All of this is about application code, but there were benefits on the infrastructure side too.

The main key result here is that the infrastructure got a lot more lightweight. I still use Dokku to deploy and manage application containers running on my VM, but there's now only one container. It's a Gunicorn server that serves the Starlette app (which in turn serves the VuePress-built static assets). Compare this with the 3-container setup I had previously (backend API, frontend app, Postgres database), which was definitely more heavy-weight and resource-intensive.

The only downside is that I had to temporarily upgrade the VM to 2GB RAM. (1GB was just not enough to allow VuePress to build the site at deploy time, which is the most convenient solution.) This means I the hosting price tag doubled. But I plan to update the deploy script so that it builds assets locally (on my computer), then scps them to the VM somewhere Dokku can pick them up when deploying the app. This will allow me to downgrade back to 1GB RAM β€” more than enough for day-to-day operation of the app.

Wrapping up

So, what's the takeaway from this article?

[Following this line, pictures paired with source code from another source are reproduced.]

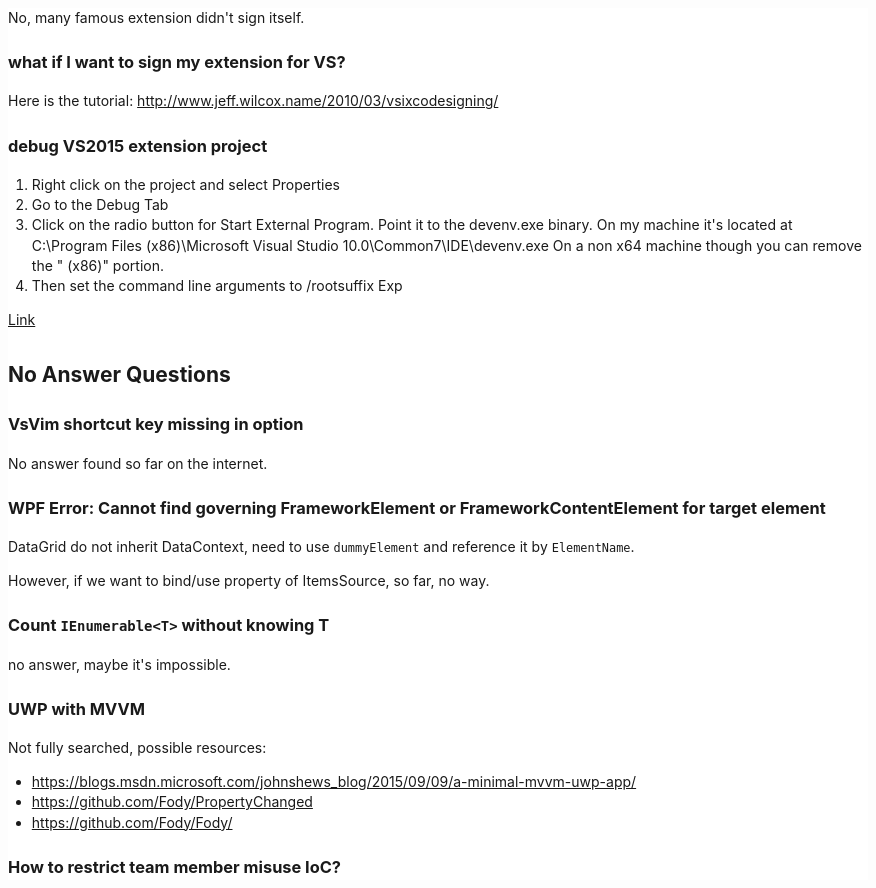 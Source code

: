 No, many famous extension didn't sign itself.

### what if I want to sign my extension for VS?

Here is the tutorial: <http://www.jeff.wilcox.name/2010/03/vsixcodesigning/>

### debug VS2015 extension project

1. Right click on the project and select Properties
2. Go to the Debug Tab
3. Click on the radio button for Start External Program. Point it to the devenv.exe binary.
   On my machine it's located at
   C:\Program Files (x86)\Microsoft Visual Studio 10.0\Common7\IDE\devenv.exe
   On a non x64 machine though you can remove the " (x86)" portion.
4. Then set the command line arguments to /rootsuffix Exp

[Link](http://stackoverflow.com/questions/9281662/how-to-debug-visual-studio-extensions)

## No Answer Questions

### VsVim shortcut key missing in option

No answer found so far on the internet.

### WPF Error: Cannot find governing FrameworkElement or FrameworkContentElement for target element

DataGrid do not inherit DataContext, need to use `dummyElement` and reference it by `ElementName`.

However, if we want to bind/use property of ItemsSource, so far, no way.

### Count `IEnumerable<T>` without knowing T

no answer, maybe it's impossible.

### UWP with MVVM

Not fully searched, possible resources:

* https://blogs.msdn.microsoft.com/johnshews_blog/2015/09/09/a-minimal-mvvm-uwp-app/
* https://github.com/Fody/PropertyChanged
* https://github.com/Fody/Fody/

### How to restrict team member misuse IoC?


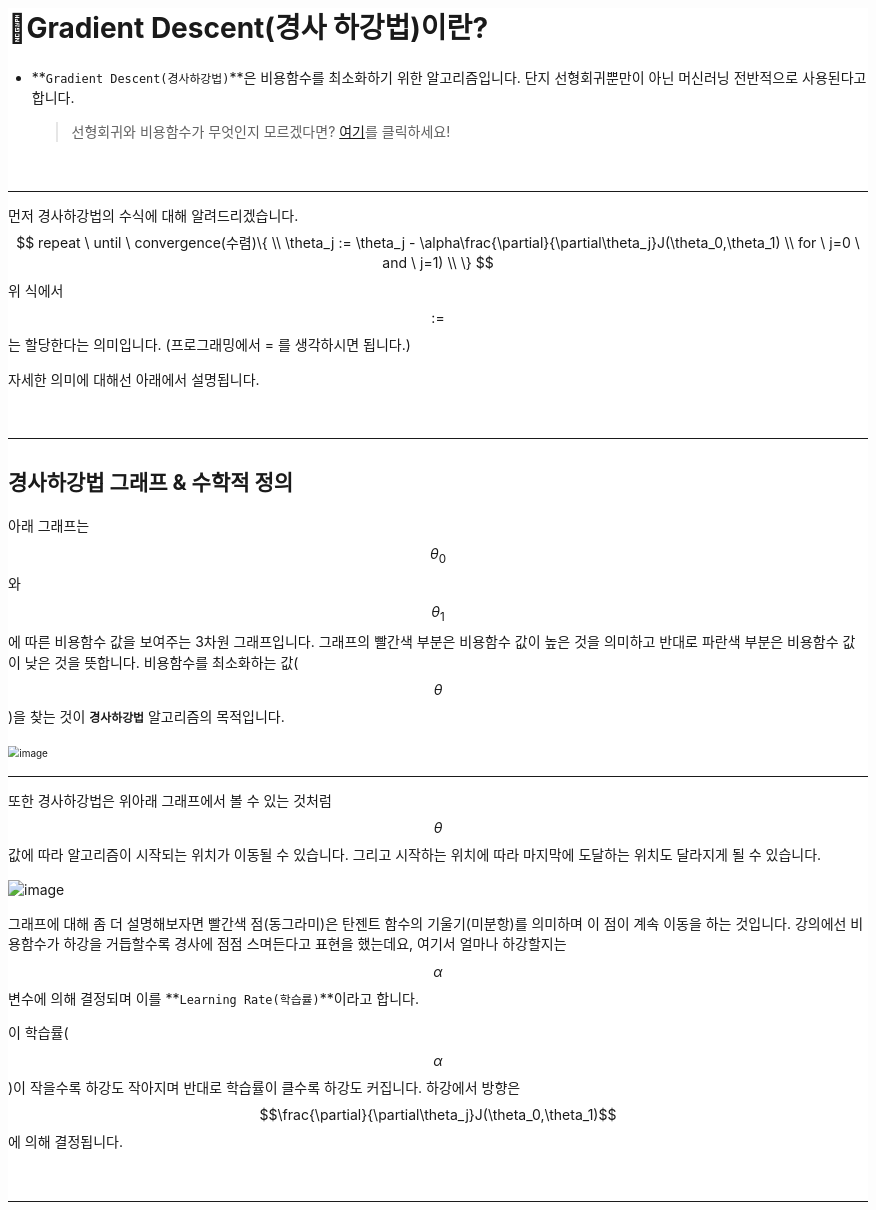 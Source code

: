 # 👤Gradient Descent(경사 하강법)이란?

- **`Gradient Descent(경사하강법)`**은 비용함수를 최소화하기 위한 알고리즘입니다.
  단지 선형회귀뿐만이 아닌 머신러닝 전반적으로 사용된다고 합니다.

  > 선형회귀와 비용함수가 무엇인지 모르겠다면? [여기](https://velog.io/@kwonhl0211/%EB%A8%B8%EC%8B%A0%EB%9F%AC%EB%8B%9D-%EC%84%A0%ED%98%95-%ED%9A%8C%EA%B7%80%EB%8A%94-%EB%AD%90%EA%B3%A0-%EB%B9%84%EC%9A%A9%ED%95%A8%EC%88%98%EB%8A%94-%EB%AC%B4%EC%97%87%EC%9D%B8%EA%B0%80%EC%9A%94)를 클릭하세요!

<br>

***

먼저 경사하강법의 수식에 대해 알려드리겠습니다.
$$
repeat \ until \ convergence(수렴)\{ \\
  \theta_j := \theta_j - \alpha\frac{\partial}{\partial\theta_j}J(\theta_0,\theta_1) \\
  for \ j=0 \ and \ j=1) \\
  \}
$$
  위 식에서 $$:=$$는 할당한다는 의미입니다. (프로그래밍에서 = 를 생각하시면 됩니다.)

  자세한 의미에 대해선 아래에서 설명됩니다.

<br>

***

## 경사하강법 그래프 & 수학적 정의

아래 그래프는 $$\theta_0$$와 $$\theta_1$$에 따른 비용함수 값을 보여주는 3차원 그래프입니다.
그래프의 빨간색 부분은 비용함수 값이 높은 것을 의미하고 반대로 파란색 부분은 비용함수 값이 낮은 것을 뜻합니다.
비용함수를 최소화하는 값( $$\theta$$)을 찾는 것이 **`경사하강법`** 알고리즘의 목적입니다.

<img src="https://user-images.githubusercontent.com/61633137/104442857-02501900-55d9-11eb-8e15-ecab15e19aa9.png" alt="image" style="zoom:71%;" /> 

<br>

***

또한 경사하강법은 위아래 그래프에서 볼 수 있는 것처럼 $$\theta$$값에 따라 알고리즘이 시작되는 위치가 이동될 수 있습니다.
그리고 시작하는 위치에 따라 마지막에 도달하는 위치도 달라지게 될 수 있습니다.

![image](https://user-images.githubusercontent.com/61633137/104438740-acc53d80-55d3-11eb-9ba3-fc67318573b2.png) 

그래프에 대해 좀 더 설명해보자면 빨간색 점(동그라미)은 탄젠트 함수의 기울기(미분항)를 의미하며 이 점이 계속 이동을 하는 것입니다. 강의에선 비용함수가 하강을 거듭할수록 경사에 점점 스며든다고 표현을 했는데요, 여기서 얼마나 하강할지는 $$\alpha$$ 변수에 의해 결정되며 이를 **`Learning Rate(학습률)`**이라고 합니다.

이 학습률($$\alpha$$)이 작을수록 하강도 작아지며 반대로 학습률이 클수록 하강도 커집니다.
하강에서 방향은 $$\frac{\partial}{\partial\theta_j}J(\theta_0,\theta_1)$$에 의해 결정됩니다.

<br>

***
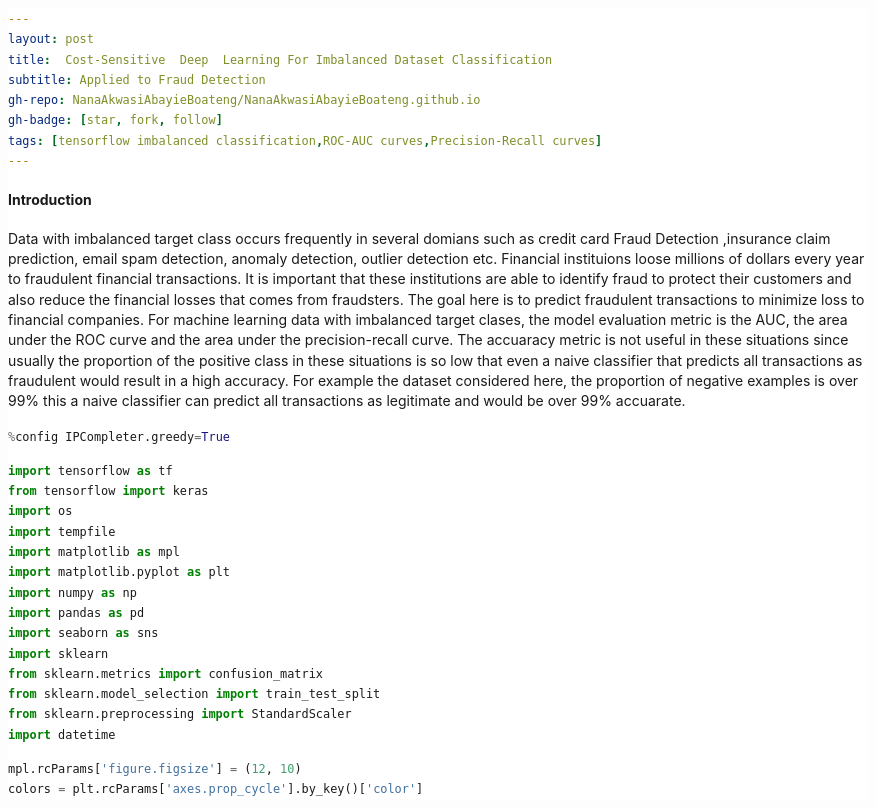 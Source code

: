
 ```yaml
---
layout: post
title:  Cost-Sensitive  Deep  Learning For Imbalanced Dataset Classification
subtitle: Applied to Fraud Detection
gh-repo: NanaAkwasiAbayieBoateng/NanaAkwasiAbayieBoateng.github.io
gh-badge: [star, fork, follow]
tags: [tensorflow imbalanced classification,ROC-AUC curves,Precision-Recall curves]
---
```





####  Introduction 
Data with imbalanced target class occurs frequently in several domians such as credit card  Fraud Detection ,insurance claim prediction, email spam detection, anomaly detection, outlier detection etc. Financial instituions loose millions of dollars every year to fraudulent financial transactions. It is important that these institutions are able to identify fraud to protect their customers and also reduce the financial losses that comes from fraudsters. 
The goal here is to predict fraudulent transactions to minimize loss to financial companies. For machine learning data with imbalanced target clases, the model evaluation metric is the AUC, the area under the ROC curve and the area under the precision-recall curve. The accuaracy metric is not useful in these situations since usually the proportion of the positive class in these situations is so low that even a naive classifier that predicts  all transactions as fraudulent would result in a high accuracy. For example the dataset considered here, the proportion of negative examples is over 99% this a naive classifier can predict all transactions as legitimate and would be over 99% accuarate.




```python
%config IPCompleter.greedy=True
```


```python
import tensorflow as tf
from tensorflow import keras
import os
import tempfile
import matplotlib as mpl
import matplotlib.pyplot as plt
import numpy as np
import pandas as pd
import seaborn as sns
import sklearn
from sklearn.metrics import confusion_matrix
from sklearn.model_selection import train_test_split
from sklearn.preprocessing import StandardScaler
import datetime
```


```python
mpl.rcParams['figure.figsize'] = (12, 10)
colors = plt.rcParams['axes.prop_cycle'].by_key()['color']
```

Here it is: Starlette (and the ever-growing set of librairies and frameworks within the ASGI ecosystem) are great if you want to glue things together into high-performance, lightweight web services. Some examples:

  • In this article, I used Starlette to retain SEO by implementing domain redirection, while integrating seamlessly with VuePress, a JS-powered static site generator.
  • Matt Layman used Starlette along with HTTPX to mock an external service.
  • Datasette, built by Simon Willison, uses ASGI to serve SQLite databases over HTTP, making it easier to explore and publish open data.

So, what will you build with Starlette? πŸ˜‰

P.S.: if you'd like to see the code for this website, it's open source.